- **YOUR INSTRUCTIONS**: Show all lines from the data that include the word "Australia".

- **Source data**:
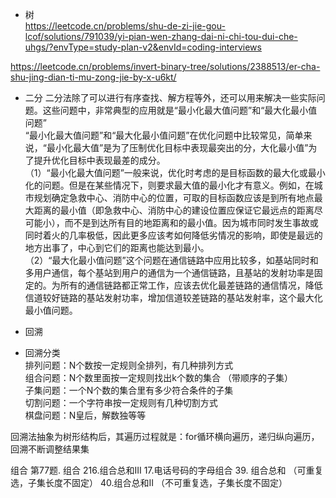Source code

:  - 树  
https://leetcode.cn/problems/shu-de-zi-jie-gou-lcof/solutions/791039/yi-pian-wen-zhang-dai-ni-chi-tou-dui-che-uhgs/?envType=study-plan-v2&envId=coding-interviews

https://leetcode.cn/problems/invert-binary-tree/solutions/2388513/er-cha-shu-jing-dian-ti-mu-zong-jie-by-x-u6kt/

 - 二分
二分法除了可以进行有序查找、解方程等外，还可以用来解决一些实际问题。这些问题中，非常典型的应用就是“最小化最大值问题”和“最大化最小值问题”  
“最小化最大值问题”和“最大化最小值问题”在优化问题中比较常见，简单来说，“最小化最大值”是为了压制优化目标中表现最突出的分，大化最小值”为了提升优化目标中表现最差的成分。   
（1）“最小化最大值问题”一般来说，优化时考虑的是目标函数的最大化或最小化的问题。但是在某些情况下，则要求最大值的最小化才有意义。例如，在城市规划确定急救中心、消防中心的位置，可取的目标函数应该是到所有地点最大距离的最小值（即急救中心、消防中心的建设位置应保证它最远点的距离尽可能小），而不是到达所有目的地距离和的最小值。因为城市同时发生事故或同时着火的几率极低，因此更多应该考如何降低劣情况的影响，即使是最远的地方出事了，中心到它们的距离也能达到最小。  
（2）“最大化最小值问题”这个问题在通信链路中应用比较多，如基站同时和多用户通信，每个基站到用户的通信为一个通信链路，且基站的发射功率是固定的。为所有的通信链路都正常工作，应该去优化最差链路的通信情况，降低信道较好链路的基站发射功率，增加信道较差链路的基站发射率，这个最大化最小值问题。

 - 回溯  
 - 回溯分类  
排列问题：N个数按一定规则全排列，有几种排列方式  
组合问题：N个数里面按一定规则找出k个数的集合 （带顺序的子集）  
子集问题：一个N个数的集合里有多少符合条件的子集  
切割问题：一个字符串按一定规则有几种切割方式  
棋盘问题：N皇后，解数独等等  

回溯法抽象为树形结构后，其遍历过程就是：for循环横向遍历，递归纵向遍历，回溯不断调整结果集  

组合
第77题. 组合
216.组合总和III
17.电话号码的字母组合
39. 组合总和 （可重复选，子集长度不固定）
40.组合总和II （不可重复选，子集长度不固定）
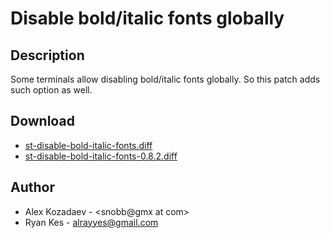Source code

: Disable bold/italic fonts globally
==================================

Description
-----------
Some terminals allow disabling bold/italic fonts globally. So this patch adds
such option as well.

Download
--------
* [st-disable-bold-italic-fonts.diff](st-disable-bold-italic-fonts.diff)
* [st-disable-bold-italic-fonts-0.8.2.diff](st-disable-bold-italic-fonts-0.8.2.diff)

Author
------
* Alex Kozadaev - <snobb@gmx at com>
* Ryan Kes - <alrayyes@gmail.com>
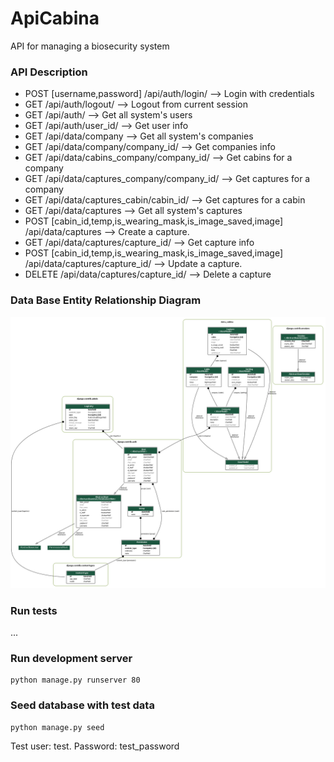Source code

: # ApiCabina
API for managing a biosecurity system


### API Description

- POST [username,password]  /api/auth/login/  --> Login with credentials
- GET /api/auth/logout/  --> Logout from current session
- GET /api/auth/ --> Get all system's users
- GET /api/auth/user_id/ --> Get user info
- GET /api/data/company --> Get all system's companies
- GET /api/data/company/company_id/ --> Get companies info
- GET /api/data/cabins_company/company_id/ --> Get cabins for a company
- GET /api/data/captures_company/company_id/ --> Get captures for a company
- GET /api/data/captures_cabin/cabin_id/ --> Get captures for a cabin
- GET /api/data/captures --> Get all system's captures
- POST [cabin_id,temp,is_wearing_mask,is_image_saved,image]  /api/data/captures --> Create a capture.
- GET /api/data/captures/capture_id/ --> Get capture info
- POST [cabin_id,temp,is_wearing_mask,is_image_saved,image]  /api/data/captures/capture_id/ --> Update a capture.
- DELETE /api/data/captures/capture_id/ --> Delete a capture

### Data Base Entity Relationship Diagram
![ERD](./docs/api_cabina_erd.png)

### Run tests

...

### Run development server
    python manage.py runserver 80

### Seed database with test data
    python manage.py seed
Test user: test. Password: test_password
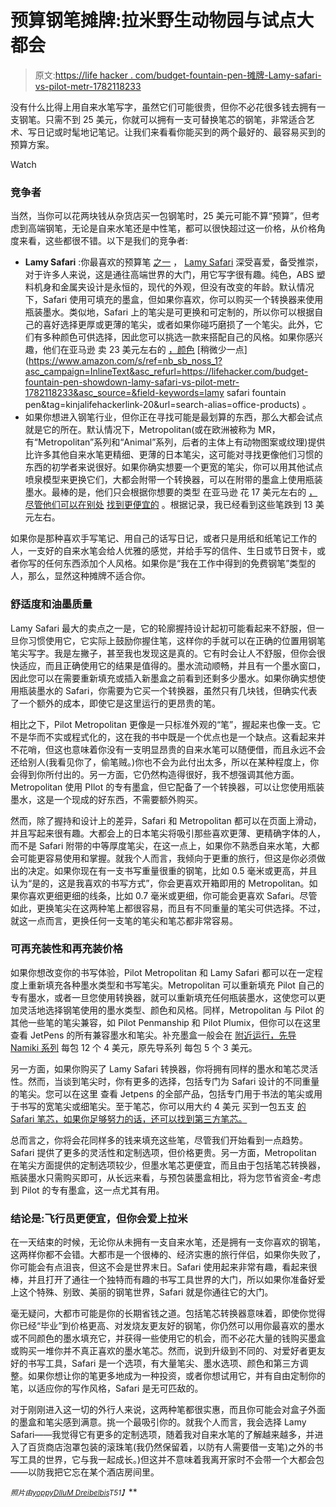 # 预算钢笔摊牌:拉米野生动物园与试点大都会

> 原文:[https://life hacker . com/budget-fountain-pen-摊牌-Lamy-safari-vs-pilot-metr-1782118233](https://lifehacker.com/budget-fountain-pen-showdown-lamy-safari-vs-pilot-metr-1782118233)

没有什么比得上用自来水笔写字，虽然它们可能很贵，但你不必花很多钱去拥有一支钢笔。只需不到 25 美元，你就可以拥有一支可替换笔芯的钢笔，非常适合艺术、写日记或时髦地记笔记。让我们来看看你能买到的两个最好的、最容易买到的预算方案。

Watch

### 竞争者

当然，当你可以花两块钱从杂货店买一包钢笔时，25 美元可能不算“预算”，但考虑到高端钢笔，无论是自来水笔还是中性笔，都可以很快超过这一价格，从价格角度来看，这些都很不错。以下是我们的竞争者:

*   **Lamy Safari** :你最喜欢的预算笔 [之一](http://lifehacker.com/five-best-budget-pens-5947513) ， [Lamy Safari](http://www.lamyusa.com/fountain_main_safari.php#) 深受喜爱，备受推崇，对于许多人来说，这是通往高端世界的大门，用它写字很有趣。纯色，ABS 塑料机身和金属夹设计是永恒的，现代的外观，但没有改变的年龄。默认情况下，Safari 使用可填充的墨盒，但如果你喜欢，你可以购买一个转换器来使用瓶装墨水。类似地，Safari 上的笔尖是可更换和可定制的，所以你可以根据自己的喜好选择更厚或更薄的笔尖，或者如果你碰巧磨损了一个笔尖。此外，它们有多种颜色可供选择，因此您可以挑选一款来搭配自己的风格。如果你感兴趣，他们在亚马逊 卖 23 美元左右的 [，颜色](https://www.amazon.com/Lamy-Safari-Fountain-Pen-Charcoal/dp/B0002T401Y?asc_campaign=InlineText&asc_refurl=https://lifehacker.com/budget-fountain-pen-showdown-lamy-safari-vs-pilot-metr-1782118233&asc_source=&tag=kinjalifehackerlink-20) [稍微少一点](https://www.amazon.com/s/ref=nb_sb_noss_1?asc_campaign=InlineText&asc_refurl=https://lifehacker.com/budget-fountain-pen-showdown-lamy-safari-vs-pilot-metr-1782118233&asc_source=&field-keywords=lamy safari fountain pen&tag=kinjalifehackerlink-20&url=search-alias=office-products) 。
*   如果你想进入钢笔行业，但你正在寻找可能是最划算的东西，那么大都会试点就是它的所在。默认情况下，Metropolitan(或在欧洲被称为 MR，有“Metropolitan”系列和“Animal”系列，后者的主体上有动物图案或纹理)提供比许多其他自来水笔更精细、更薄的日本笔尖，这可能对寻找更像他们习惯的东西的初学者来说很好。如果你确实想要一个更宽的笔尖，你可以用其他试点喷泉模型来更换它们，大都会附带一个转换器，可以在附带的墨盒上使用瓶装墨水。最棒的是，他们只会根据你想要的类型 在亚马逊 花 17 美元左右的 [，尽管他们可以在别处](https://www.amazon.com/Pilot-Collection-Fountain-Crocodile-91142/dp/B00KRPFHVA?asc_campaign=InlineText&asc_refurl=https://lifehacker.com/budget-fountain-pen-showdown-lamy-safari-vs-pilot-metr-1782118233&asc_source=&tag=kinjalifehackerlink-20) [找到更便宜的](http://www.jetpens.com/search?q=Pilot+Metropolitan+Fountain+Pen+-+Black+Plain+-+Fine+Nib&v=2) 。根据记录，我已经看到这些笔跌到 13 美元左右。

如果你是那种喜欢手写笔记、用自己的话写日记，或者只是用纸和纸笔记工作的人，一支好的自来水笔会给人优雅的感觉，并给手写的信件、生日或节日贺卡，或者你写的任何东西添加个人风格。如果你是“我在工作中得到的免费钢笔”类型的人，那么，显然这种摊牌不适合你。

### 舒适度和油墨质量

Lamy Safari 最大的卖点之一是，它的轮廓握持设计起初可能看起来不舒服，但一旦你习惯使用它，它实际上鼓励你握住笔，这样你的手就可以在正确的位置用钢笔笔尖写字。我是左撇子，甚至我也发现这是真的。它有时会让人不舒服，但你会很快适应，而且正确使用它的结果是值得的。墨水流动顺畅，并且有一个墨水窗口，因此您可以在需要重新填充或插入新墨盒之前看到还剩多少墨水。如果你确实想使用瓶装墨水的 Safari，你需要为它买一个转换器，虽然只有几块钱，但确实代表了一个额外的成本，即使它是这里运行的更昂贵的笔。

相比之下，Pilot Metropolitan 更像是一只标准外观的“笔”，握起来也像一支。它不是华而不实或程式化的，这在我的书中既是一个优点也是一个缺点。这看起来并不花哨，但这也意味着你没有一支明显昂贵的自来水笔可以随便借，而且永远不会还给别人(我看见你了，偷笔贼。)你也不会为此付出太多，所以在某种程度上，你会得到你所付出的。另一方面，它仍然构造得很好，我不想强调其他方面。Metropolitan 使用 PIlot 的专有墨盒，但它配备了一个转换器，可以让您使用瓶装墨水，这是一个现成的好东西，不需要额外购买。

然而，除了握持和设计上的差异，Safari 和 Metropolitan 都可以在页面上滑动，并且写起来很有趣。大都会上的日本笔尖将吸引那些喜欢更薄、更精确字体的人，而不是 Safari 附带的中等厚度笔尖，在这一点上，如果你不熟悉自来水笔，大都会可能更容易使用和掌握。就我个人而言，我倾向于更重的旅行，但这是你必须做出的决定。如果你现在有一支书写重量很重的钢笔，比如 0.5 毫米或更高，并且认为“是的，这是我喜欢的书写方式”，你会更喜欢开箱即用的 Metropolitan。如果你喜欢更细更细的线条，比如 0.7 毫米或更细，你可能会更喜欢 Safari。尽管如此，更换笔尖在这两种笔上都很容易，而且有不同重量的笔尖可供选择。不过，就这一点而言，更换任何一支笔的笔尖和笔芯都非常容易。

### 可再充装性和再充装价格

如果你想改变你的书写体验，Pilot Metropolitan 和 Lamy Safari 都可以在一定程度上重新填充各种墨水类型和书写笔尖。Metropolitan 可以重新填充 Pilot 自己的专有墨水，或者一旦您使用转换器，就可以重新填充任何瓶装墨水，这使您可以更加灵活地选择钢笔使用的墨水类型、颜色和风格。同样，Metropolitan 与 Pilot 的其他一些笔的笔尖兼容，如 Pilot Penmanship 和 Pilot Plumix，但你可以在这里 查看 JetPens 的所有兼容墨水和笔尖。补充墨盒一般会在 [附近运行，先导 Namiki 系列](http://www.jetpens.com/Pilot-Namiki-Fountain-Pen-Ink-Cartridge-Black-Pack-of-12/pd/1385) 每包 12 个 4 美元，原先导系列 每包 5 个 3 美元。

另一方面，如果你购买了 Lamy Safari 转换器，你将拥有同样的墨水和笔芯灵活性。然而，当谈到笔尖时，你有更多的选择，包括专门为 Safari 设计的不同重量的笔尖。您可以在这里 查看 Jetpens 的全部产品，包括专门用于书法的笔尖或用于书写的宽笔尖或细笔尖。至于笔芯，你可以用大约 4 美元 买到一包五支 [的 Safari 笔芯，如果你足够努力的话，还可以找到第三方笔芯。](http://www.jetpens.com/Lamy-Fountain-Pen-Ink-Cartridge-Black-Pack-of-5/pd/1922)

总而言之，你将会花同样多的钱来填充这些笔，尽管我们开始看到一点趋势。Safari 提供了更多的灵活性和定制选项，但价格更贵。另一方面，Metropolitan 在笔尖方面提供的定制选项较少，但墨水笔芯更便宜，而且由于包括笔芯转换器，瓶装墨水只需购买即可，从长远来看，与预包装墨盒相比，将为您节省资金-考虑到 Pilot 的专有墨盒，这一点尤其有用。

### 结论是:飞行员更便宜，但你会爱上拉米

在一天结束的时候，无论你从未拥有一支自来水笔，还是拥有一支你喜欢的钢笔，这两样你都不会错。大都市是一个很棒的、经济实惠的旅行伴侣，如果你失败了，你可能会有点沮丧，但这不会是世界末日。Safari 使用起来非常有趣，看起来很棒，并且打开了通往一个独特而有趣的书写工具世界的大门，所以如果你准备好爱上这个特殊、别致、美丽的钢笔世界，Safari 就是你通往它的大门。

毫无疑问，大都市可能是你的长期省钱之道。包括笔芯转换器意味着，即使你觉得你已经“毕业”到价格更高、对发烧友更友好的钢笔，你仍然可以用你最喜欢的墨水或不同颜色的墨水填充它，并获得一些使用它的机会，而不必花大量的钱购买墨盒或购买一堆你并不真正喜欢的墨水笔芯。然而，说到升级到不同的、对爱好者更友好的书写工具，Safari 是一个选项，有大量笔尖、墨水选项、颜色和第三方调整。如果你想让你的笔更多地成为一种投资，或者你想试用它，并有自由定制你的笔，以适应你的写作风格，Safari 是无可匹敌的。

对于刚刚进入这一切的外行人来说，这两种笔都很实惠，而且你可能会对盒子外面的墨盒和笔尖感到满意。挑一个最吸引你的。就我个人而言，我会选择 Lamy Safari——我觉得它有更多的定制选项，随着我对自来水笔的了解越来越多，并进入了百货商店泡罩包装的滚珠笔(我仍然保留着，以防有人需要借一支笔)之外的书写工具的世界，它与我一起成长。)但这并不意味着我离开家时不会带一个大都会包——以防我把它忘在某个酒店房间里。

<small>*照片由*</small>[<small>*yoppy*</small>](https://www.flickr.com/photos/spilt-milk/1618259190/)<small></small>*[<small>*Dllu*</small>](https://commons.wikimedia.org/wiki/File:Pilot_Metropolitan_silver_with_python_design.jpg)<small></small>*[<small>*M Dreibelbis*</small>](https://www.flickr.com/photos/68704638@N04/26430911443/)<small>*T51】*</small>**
==
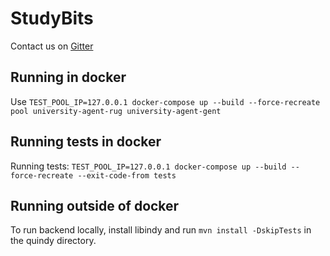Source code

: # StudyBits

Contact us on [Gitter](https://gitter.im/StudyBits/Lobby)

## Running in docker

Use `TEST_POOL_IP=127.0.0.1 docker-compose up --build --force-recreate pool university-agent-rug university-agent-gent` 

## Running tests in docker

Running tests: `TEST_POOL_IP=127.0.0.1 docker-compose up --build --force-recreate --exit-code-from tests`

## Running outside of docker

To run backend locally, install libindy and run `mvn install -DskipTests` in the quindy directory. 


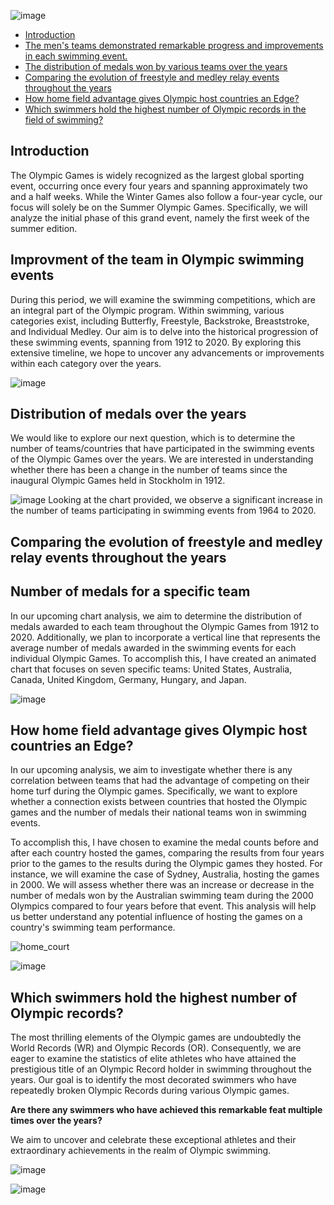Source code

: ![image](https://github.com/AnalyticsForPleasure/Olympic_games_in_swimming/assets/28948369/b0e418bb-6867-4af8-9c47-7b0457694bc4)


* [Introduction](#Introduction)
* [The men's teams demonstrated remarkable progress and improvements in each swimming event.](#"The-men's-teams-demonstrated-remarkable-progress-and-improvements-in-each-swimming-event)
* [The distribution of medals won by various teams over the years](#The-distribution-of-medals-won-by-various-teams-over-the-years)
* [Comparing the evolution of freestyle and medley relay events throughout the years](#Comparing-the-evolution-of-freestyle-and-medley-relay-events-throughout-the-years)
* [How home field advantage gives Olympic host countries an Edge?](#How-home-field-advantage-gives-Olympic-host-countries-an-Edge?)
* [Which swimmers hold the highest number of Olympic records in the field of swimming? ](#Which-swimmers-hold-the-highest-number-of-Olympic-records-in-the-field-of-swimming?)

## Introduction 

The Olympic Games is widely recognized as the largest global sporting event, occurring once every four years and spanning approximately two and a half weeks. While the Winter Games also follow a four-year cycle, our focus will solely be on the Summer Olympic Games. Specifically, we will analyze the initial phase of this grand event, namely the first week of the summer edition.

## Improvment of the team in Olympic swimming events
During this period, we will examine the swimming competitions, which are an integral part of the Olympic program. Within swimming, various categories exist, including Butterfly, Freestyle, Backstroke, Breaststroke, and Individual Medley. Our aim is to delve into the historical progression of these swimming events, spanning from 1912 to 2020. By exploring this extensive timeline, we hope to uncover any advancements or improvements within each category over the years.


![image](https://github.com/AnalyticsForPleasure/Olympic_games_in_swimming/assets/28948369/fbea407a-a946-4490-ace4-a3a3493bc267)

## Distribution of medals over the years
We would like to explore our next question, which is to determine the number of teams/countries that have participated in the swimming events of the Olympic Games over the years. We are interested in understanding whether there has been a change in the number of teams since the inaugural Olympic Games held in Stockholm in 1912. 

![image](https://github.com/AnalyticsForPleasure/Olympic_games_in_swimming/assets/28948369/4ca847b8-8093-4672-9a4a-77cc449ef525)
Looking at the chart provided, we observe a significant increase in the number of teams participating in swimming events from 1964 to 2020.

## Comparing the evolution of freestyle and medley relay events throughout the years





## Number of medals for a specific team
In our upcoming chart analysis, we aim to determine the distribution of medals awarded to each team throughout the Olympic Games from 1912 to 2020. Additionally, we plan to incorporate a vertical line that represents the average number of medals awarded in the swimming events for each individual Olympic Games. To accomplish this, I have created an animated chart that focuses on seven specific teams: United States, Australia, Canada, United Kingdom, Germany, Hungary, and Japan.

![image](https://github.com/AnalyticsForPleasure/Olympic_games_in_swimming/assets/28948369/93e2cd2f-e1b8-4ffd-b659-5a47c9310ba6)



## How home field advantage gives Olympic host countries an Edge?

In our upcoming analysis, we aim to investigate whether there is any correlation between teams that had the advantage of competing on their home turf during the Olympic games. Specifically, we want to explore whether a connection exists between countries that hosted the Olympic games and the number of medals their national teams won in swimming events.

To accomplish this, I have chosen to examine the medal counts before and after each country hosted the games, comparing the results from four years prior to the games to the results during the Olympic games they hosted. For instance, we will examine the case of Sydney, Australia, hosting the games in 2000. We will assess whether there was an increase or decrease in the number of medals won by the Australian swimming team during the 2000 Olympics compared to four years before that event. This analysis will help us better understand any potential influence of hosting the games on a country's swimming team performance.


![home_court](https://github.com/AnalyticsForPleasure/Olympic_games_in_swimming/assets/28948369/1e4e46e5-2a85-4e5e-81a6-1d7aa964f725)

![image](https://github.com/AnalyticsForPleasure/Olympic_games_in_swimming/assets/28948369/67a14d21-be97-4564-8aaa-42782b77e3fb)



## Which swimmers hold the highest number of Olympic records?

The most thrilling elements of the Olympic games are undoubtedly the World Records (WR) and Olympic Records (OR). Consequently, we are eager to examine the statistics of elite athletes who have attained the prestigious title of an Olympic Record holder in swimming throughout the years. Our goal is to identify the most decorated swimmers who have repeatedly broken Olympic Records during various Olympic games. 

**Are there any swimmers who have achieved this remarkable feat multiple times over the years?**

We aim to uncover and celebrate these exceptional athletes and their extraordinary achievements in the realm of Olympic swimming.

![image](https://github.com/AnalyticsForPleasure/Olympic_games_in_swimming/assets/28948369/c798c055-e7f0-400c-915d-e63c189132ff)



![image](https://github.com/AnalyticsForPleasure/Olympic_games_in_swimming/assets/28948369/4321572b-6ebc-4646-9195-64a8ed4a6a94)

- **SOLUTION TO THIS EXERCISE**:
In our upcoming chart analysis, we aim to determine the distribution of medals awarded to each team throughout the Olympic Games from 1912 to 2020. Additionally, we plan to incorporate a vertical line that represents the average number of medals awarded in the swimming events for each individual Olympic Games. To accomplish this, I have created an animated chart that focuses on seven specific teams: United States, Australia, Canada, United Kingdom, Germany, Hungary, and Japan.
To accomplish this, I have chosen to examine the medal counts before and after each country hosted the games, comparing the results from four years prior to the games to the results during the Olympic games they hosted. For instance, we will examine the case of Sydney, Australia, hosting the games in 2000. We will assess whether there was an increase or decrease in the number of medals won by the Australian swimming team during the 2000 Olympics compared to four years before that event. This analysis will help us better understand any potential influence of hosting the games on a country's swimming team performance.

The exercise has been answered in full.